LightlyStudio streamlines data curation, labeling, and management for computer vision projects. It provides a high-performance Python interface powered by a Rust backend, enabling users to index, query, and slice massive datasets whether they are stored on local drives or in cloud environments like S3 and GCS. The platform natively supports standard formats including YOLO object detection, COCO instance segmentation, and COCO captions.
The primary advantage of LightlyStudio is its automated data selection. The tool identifies the specific subsets of data that offer the most value by finding samples that are both representative and diverse. This significantly reduces total annotation costs, shortens training cycles, and improves the final quality of the model.
LightlyStudio is compatible with Windows, Linux, and macOS. It requires Python 3.8 or newer.

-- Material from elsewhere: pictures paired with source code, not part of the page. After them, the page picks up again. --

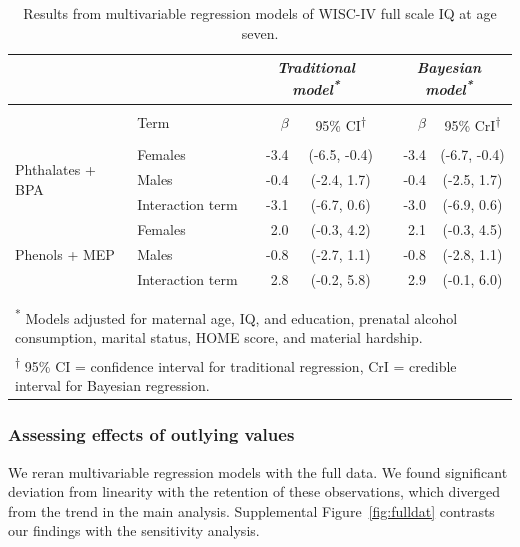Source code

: \begingroup
\renewcommand{\arraystretch}{1.25}
\begin{table}[!ht] \centering 
  \caption[Multivariable regression models of WISC-IV full scale IQ]{Results from multivariable regression models of WISC-IV full scale IQ at age seven.} 
  \label{tab:reg} 
\begin{tabular}{llrcrc} 
& & \multicolumn{2}{c}{\textit{Traditional model\textsuperscript{*}}} & \multicolumn{2}{c}{\textit{Bayesian model\textsuperscript{*}}} \\
\hline 
\\[-3ex] \hline
 & Term & $\beta$ & 95\% CI\textsuperscript{$\dagger$} & $\beta$ & 95\% CrI\textsuperscript{$\dagger$} \\ 
\hline 
\\[-3ex] \hline
\multirow{3}{*}{Phthalates + BPA} & Females          & -3.4  & (-6.5, -0.4) &  -3.4 & (-6.7, -0.4) \\ 
                           & Males            & -0.4 & (-2.4, 1.7)   &  -0.4 & (-2.5, 1.7) \\ 
                           & Interaction term & -3.1 & (-6.7, 0.6)   &  -3.0 & (-6.9, 0.6) \\ 
\hline
\multirow{3}{*}{Phenols + MEP} & Females          & 2.0   & (-0.3, 4.2) & 2.1 & (-0.3, 4.5) \\ 
                           & Males            & -0.8  & (-2.7, 1.1) & -0.8 & (-2.8, 1.1) \\ 
                           & Interaction term & 2.8   & (-0.2, 5.8) & 2.9 & (-0.1, 6.0) \\ 
\hline 
\\[-3ex] \hline \\[-2.5ex]
\multicolumn{6}{p{0.85\linewidth}}{\textsuperscript{*} Models adjusted for maternal age, IQ, and education, prenatal alcohol consumption, marital status, HOME score, and material hardship.} \\
\multicolumn{6}{p{0.85\linewidth}}{\textsuperscript{$\dagger$} 95\% CI = confidence interval for traditional regression, CrI = credible interval for Bayesian regression.} \\
\end{tabular} 
\end{table} 
\endgroup

\subsubsection{Assessing effects of outlying values}
We reran multivariable regression models with the full data. We found significant deviation from linearity with the retention of these observations, which diverged from the trend in the main analysis. Supplemental Figure~\ref{fig:fulldat} contrasts our findings with the sensitivity analysis.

pip install lightly-studio
Once installed, the environment is ready for use.
To explore the platform's features, you can download the following example datasets:
git clone https://github.com/lightly-ai/dataset_examples dataset_examples
Below are examples of how to load various dataset types.
Image Folders
To manage a directory of raw images, create a file named example_image.py:
import lightly_studio as ls
dataset = ls.Dataset.create()
dataset.add_samples_from_path(path="dataset_examples/coco_subset_128_images/images")
ls.start_gui()
Running python example_image.py will launch the web interface at localhost:8001.
YOLO Object Detection
For YOLO-formatted datasets, create example_yolo.py:
import lightly_studio as ls
dataset = ls.Dataset.create()
dataset.add_samples_from_yolo(
data_yaml="dataset_examples/road_signs_yolo/data.yaml",
)
ls.start_gui()
After running the script, images and their associated bounding boxes will appear in the application.

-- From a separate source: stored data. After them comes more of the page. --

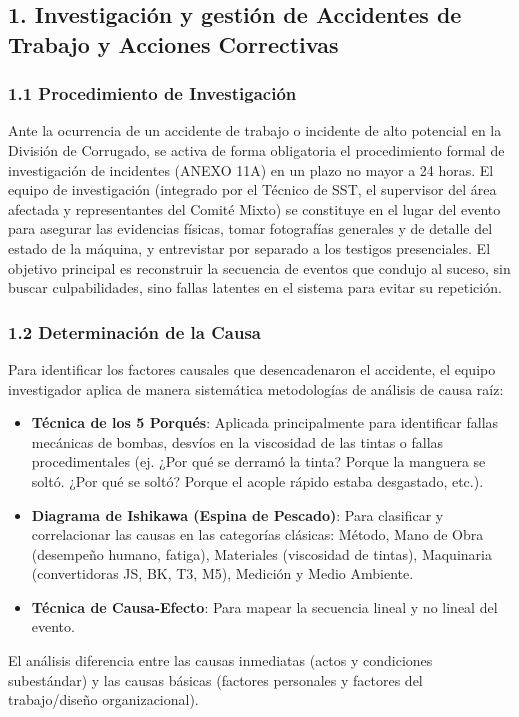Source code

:\documentclass[11pt, letterpaper]{article}
\begin{document}
\subsection{1. Investigación y gestión de Accidentes de Trabajo y Acciones Correctivas}
\subsubsection{1.1 Procedimiento de Investigación}
Ante la ocurrencia de un accidente de trabajo o incidente de alto potencial en la División de Corrugado, se activa de forma obligatoria el procedimiento formal de investigación de incidentes (ANEXO 11A) en un plazo no mayor a 24 horas. El equipo de investigación (integrado por el Técnico de SST, el supervisor del área afectada y representantes del Comité Mixto) se constituye en el lugar del evento para asegurar las evidencias físicas, tomar fotografías generales y de detalle del estado de la máquina, y entrevistar por separado a los testigos presenciales. El objetivo principal es reconstruir la secuencia de eventos que condujo al suceso, sin buscar culpabilidades, sino fallas latentes en el sistema para evitar su repetición.

\subsubsection{1.2 Determinación de la Causa}
Para identificar los factores causales que desencadenaron el accidente, el equipo investigador aplica de manera sistemática metodologías de análisis de causa raíz:
\begin{itemize}
    \item \textbf{Técnica de los 5 Porqués}: Aplicada principalmente para identificar fallas mecánicas de bombas, desvíos en la viscosidad de las tintas o fallas procedimentales (ej. ¿Por qué se derramó la tinta? Porque la manguera se soltó. ¿Por qué se soltó? Porque el acople rápido estaba desgastado, etc.).
    \item \textbf{Diagrama de Ishikawa (Espina de Pescado)}: Para clasificar y correlacionar las causas en las categorías clásicas: Método, Mano de Obra (desempeño humano, fatiga), Materiales (viscosidad de tintas), Maquinaria (convertidoras JS, BK, T3, M5), Medición y Medio Ambiente.
    \item \textbf{Técnica de Causa-Efecto}: Para mapear la secuencia lineal y no lineal del evento.
\end{itemize}
El análisis diferencia entre las causas inmediatas (actos y condiciones subestándar) y las causas básicas (factores personales y factores del trabajo/diseño organizacional).
\end{document}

COCO Instance Segmentation
For instance segmentation tasks, create example_coco.py:
import lightly_studio as ls
dataset = ls.Dataset.create()
dataset.add_samples_from_coco(
annotations_json="dataset_examples/coco_subset_128_images/instances_train2017.json",
images_path="dataset_examples/coco_subset_128_images/images",
annotation_type=ls.AnnotationType.INSTANCE_SEGMENTATION,
)
ls.start_gui()
Upon execution, segmentation masks will be displayed alongside the images.
COCO Captions
For captioning datasets, create example_coco_captions.py:
import lightly_studio as ls
dataset = ls.Dataset.create()
dataset.add_samples_from_coco_caption(
annotations_json="dataset_examples/coco_subset_128_images/captions_train2017.json",
images_path="dataset_examples/coco_subset_128_images/images",
)
ls.start_gui()
The application will display the associated captions in the viewer.

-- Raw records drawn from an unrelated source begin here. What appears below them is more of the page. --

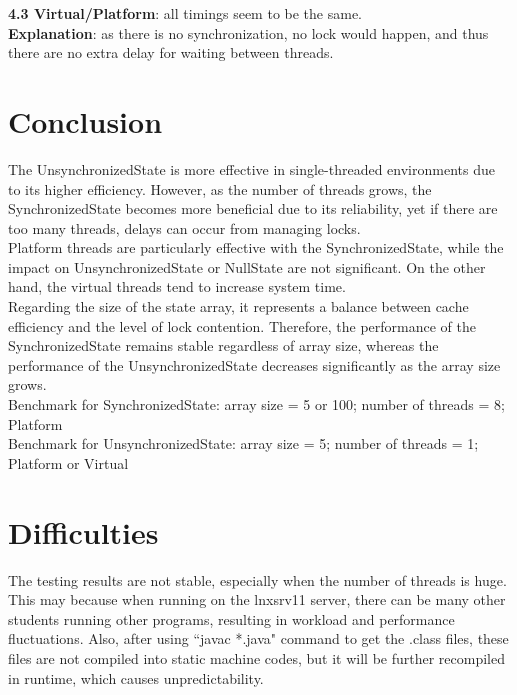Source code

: \documentclass[letterpaper,twocolumn,10pt]{article}
\begin{document}
\noindent\textbf{4.3 Virtual/Platform}: all timings seem to be the same.\\
\textbf{Explanation}: as there is no synchronization, no lock would
happen, and thus there are no extra delay for waiting between threads.

\section{Conclusion}

\noindent The UnsynchronizedState is more effective in single-threaded
environments due to its higher efficiency. However, as the
number of threads grows, the SynchronizedState becomes
more beneficial due to its reliability, yet if there are too many
threads, delays can occur from managing locks.\\

\noindent Platform threads are particularly effective with the
SynchronizedState, while the impact on UnsynchronizedState
or NullState are not significant. On the other hand, the virtual
threads tend to increase system time.\\

\noindent Regarding the size of the state array, it represents
a balance between cache efficiency and the level of lock
contention. Therefore, the performance of the
SynchronizedState remains stable regardless of array size,
whereas the performance of the UnsynchronizedState
decreases significantly as the array size grows.\\

\noindent Benchmark for SynchronizedState: array size = 5 or 100;
number of threads = 8; Platform\\

\noindent Benchmark for UnsynchronizedState: array size = 5;
number of threads = 1; Platform or Virtual\\

\section{Difficulties}

The testing results are not stable, especially when the number
of threads is huge. This may because when running on the
lnxsrv11 server, there can be many other students running other
programs, resulting in workload and performance fluctuations.
Also, after using ``javac *.java" command to get the .class files,
these files are not compiled into static machine codes, but it will
be further recompiled in runtime, which causes unpredictability.\\
\end{document}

The Python interface allows for programmatic indexing, querying, and manipulation of datasets.
The Dataset Object
The Dataset object is the central hub for your data. You can ingest samples from various sources at any time.
import lightly_studio as ls
dataset = ls.Dataset.create()
# Import from cloud storage
dataset.add_samples_from_path(path="s3://my-bucket/path/to/images/")
# Append data from additional sources
dataset.add_samples_from_path(path="gcs://my-bucket-2/path/to/more-images/")
dataset.add_samples_from_path(path="local-folder/some-data-not-in-the-cloud-yet")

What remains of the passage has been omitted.